> [AVAILABLE DATA]:
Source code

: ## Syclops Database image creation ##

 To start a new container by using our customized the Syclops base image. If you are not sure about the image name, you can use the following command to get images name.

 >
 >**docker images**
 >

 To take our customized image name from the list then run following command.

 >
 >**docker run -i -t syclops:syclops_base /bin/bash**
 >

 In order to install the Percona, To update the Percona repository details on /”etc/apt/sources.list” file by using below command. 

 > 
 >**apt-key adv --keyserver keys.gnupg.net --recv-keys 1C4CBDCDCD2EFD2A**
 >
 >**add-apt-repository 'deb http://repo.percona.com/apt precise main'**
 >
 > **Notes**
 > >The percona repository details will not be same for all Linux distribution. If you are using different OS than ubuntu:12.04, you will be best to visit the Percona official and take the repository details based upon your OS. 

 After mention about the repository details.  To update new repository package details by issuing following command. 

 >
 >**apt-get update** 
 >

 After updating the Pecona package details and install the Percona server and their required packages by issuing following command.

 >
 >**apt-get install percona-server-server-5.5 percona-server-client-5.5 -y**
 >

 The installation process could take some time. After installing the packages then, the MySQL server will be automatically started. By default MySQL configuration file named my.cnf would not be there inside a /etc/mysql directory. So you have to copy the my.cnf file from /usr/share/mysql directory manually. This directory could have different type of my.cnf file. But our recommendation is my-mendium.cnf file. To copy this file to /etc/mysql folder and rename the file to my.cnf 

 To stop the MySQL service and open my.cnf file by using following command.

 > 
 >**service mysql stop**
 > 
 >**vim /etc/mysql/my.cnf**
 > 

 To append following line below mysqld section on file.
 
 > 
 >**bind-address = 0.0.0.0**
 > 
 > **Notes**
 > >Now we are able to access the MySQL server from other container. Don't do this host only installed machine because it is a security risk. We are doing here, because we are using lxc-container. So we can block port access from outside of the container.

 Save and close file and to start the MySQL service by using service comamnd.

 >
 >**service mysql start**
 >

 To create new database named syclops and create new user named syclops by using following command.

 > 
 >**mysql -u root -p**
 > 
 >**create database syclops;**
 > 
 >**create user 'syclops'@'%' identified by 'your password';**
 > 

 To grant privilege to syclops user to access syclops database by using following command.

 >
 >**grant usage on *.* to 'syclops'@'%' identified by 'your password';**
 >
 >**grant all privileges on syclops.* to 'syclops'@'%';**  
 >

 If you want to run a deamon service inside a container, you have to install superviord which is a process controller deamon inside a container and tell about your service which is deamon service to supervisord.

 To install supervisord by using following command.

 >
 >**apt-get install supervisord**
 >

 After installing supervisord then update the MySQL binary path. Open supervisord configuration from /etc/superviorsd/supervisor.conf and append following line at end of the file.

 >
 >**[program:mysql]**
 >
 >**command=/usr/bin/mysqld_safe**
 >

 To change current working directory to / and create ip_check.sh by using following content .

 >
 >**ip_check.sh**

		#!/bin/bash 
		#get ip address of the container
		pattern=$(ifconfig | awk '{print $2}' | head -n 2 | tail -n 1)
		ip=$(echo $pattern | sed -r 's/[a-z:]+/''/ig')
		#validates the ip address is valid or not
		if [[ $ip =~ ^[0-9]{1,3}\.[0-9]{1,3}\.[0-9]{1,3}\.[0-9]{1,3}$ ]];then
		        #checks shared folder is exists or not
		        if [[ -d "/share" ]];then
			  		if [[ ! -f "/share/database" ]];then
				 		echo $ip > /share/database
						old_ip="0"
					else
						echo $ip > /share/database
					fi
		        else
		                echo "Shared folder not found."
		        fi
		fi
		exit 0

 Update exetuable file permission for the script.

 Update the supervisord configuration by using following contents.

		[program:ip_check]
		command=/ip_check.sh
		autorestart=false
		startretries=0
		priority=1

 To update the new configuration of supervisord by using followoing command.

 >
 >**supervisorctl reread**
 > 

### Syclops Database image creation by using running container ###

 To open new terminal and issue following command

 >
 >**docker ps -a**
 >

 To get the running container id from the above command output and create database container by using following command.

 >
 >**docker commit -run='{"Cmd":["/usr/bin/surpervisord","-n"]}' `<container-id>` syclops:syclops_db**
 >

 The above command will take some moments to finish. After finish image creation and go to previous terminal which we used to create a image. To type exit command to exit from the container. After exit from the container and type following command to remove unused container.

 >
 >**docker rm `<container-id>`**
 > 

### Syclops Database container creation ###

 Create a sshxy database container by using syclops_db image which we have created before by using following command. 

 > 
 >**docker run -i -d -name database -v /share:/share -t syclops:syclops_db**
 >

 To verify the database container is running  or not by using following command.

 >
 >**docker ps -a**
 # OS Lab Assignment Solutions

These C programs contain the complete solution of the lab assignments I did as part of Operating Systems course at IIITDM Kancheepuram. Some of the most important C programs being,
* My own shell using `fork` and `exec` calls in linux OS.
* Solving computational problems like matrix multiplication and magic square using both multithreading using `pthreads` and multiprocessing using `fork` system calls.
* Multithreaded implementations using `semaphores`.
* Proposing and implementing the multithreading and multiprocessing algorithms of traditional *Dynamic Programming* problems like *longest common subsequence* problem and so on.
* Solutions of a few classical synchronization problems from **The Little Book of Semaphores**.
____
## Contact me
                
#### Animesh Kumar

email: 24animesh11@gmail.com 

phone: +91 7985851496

> [YOUR GOAL]: Wherever a line of the data above contains "installing", copy that line.

> [ANSWER SECTION]:
 The installation process could take some time. After installing the packages then, the MySQL server will be automatically started. By default MySQL configuration file named my.cnf would not be there inside a /etc/mysql directory. So you have to copy the my.cnf file from /usr/share/mysql directory manually. This directory could have different type of my.cnf file. But our recommendation is my-mendium.cnf file. To copy this file to /etc/mysql folder and rename the file to my.cnf 
 After installing supervisord then update the MySQL binary path. Open supervisord configuration from /etc/superviorsd/supervisor.conf and append following line at end of the file.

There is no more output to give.